◆ What is required:
Output, word for word, the lines of this listing that fall between the line with "in mobile environment" and the line with "the server. This", counting both of those lines, and no others.

◆ Source material:

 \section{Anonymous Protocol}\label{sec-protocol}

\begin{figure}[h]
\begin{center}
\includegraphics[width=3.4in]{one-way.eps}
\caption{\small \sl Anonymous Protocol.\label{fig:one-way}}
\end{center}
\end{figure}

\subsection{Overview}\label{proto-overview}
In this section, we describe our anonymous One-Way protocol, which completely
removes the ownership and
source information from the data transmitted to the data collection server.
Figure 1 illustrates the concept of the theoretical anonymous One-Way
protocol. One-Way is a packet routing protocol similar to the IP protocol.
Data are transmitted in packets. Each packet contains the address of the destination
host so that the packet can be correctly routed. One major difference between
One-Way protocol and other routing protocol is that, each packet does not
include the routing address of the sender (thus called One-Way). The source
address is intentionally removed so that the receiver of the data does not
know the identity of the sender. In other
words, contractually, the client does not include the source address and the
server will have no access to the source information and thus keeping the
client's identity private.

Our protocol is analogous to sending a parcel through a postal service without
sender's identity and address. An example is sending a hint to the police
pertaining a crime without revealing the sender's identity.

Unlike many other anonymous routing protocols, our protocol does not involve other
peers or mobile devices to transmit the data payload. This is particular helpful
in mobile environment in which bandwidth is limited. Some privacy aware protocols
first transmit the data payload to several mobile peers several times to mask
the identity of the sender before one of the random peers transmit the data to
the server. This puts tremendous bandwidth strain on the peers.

--

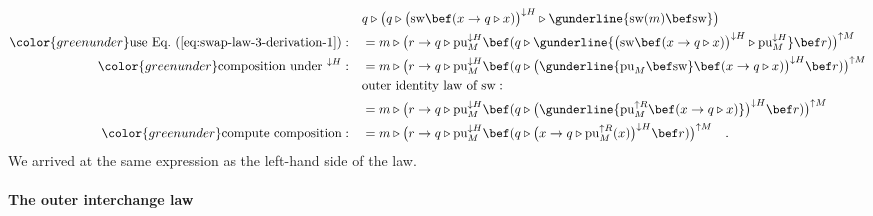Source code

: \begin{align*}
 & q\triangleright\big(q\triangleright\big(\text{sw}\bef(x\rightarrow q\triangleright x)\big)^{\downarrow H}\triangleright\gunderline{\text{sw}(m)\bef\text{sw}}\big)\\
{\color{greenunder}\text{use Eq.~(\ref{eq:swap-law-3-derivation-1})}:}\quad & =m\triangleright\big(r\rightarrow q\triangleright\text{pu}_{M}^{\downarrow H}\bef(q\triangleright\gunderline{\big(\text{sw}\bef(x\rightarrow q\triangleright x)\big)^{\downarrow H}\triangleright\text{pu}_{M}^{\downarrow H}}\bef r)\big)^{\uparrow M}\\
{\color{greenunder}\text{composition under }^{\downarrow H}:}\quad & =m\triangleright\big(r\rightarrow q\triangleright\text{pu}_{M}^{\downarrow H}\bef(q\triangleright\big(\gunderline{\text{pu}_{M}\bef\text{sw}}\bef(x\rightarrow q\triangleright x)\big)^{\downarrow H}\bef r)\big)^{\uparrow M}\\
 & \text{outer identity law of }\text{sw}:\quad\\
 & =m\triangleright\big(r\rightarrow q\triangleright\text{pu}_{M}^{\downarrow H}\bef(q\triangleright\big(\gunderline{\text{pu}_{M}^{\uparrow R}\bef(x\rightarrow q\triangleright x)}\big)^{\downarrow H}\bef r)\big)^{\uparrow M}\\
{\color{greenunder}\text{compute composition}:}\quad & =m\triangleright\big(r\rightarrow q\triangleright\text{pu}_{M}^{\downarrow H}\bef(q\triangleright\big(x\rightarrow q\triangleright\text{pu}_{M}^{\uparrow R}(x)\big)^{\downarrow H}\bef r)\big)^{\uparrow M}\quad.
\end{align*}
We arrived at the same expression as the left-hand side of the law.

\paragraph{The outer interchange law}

---

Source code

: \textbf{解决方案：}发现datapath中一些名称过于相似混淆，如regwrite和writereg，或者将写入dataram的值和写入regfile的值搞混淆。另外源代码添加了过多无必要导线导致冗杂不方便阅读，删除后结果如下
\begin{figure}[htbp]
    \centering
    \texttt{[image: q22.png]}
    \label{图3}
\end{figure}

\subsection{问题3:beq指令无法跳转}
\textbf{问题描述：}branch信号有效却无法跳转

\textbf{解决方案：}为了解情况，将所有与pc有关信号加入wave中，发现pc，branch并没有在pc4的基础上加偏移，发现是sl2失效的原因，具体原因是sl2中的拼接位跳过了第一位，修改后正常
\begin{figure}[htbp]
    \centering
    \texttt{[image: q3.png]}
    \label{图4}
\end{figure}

◆ Result of this exercise:
in mobile environment in which bandwidth is limited. Some privacy aware protocols
first transmit the data payload to several mobile peers several times to mask
the identity of the sender before one of the random peers transmit the data to
the server. This puts tremendous bandwidth strain on the peers.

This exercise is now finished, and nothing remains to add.